Programme findings and lessons about what makes Community Led Support work well for people and places across the UK
This paper is the first in a series of six briefings produced by the CLS Evidence & Learning Team, to share findings and lessons from the second major round up of data, stories, evaluation findings and programme lessons exploring the impacts of community led support across the UK.
This paper shares the overarching findings and lessons about CLS drawn from an analysis of all data sources across CLS partners (sites) who joined the programme between 2014-15 and 2018-19. The experiences of newer members who have joined since this period will be reflected in our third Evidence & Learning round up due in 2023.
The paper highlights five key messages which are drawn from our analysis of evidence from across the Programme.
1. CLS is in a very different place to our last evidence round up. The first Evaluation Report covered 11 sites in total. CLS is now a Programme of 27 diverse areas across Scotland, England and Wales as figure 2 illustrates. One noticeable feature that stands out from examining diverse sources of data from these sites is the emphasis on seeing CLS as a central element of a place-based approach to the transformation of public services which goes way beyond changing adult social care services to focus on people and places.
2. We are seeing some significant, sustained changes for local people, staff, services and the system of health and social care, including:
3. Context is everything – CLS depends on knowing what works and doesn’t work in each place, who the local players are across the system, and how best to work with them. This is what matters most for making change happen, anchoring the positive changes and sustaining what works.

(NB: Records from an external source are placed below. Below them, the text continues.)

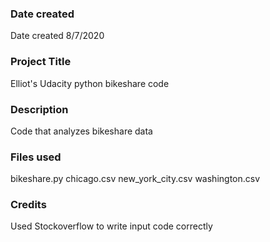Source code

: ### Date created
Date created 8/7/2020

### Project Title
Elliot's Udacity python bikeshare code

### Description
Code that analyzes bikeshare data

### Files used
bikeshare.py
chicago.csv
new_york_city.csv
washington.csv

### Credits
Used Stockoverflow to write input code correctly 
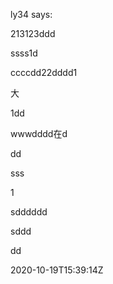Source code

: <div class="comment"><p>ly34 says:</p><p>213123ddd</p><p>ssss1d</p><p>ccccdd22dddd1</p><p>大</p><p>1dd</p><p>wwwdddd在d</p><p>dd</p><p>sss</p><p></p><p>1</p><p>sdddddd</p><p>sddd</p><p>dd</p><p>2020-10-19T15:39:14Z</p></div>

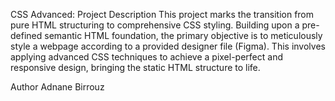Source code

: CSS Advanced:
Project Description
This project marks the transition from pure HTML structuring to comprehensive CSS styling. Building upon a pre-defined semantic HTML foundation, the primary objective is to meticulously style a webpage according to a provided designer file (Figma). This involves applying advanced CSS techniques to achieve a pixel-perfect and responsive design, bringing the static HTML structure to life.


Author
Adnane Birrouz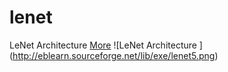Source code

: # lenet
LeNet Architecture [More](http://yann.lecun.com/exdb/lenet/)
![LeNet Architecture ]
(http://eblearn.sourceforge.net/lib/exe/lenet5.png)

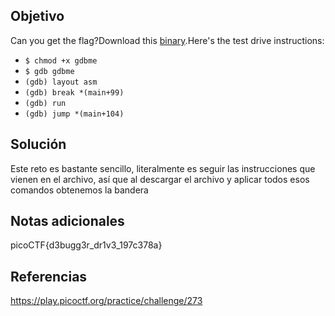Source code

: ## Objetivo
Can you get the flag?Download this [binary](https://artifacts.picoctf.net/c/85/gdbme).Here's the test drive instructions:

- `$ chmod +x gdbme`
- `$ gdb gdbme`
- `(gdb) layout asm`
- `(gdb) break *(main+99)`
- `(gdb) run`
- `(gdb) jump *(main+104)`
## Solución 
Este reto es bastante sencillo, literalmente es seguir las instrucciones que vienen en el archivo, así que al descargar el  archivo y aplicar todos esos comandos obtenemos la bandera
## Notas adicionales

picoCTF{d3bugg3r_dr1v3_197c378a}
## Referencias
https://play.picoctf.org/practice/challenge/273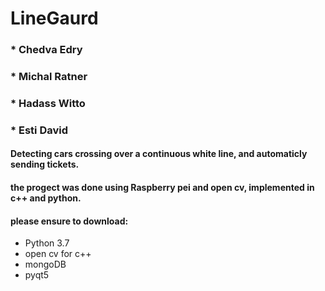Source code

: # LineGaurd


### * Chedva Edry 
### * Michal Ratner 
### * Hadass Witto 
### * Esti David


#### Detecting cars crossing over a continuous white line, and automaticly sending tickets.
#### the progect was done using Raspberry pei and open cv, implemented in c++ and python.




#### please ensure to download: 
* Python 3.7
* open cv for c++
* mongoDB
* pyqt5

4. The right kind of leadership, at all levels and across the system, remains vitally important. Understanding and paying equal attention to behaviour and culture change as well as the systemic and structural changes demanded through CLS is crucial. In a growing number of places CLS has become embedded to the extent it is not clearly distinguishable; it has become the day job, not a change programme. This is down to the dispersed leadership that embodies brave, bold and liberated decision making in and across all teams working to deliver public services with and for local communities.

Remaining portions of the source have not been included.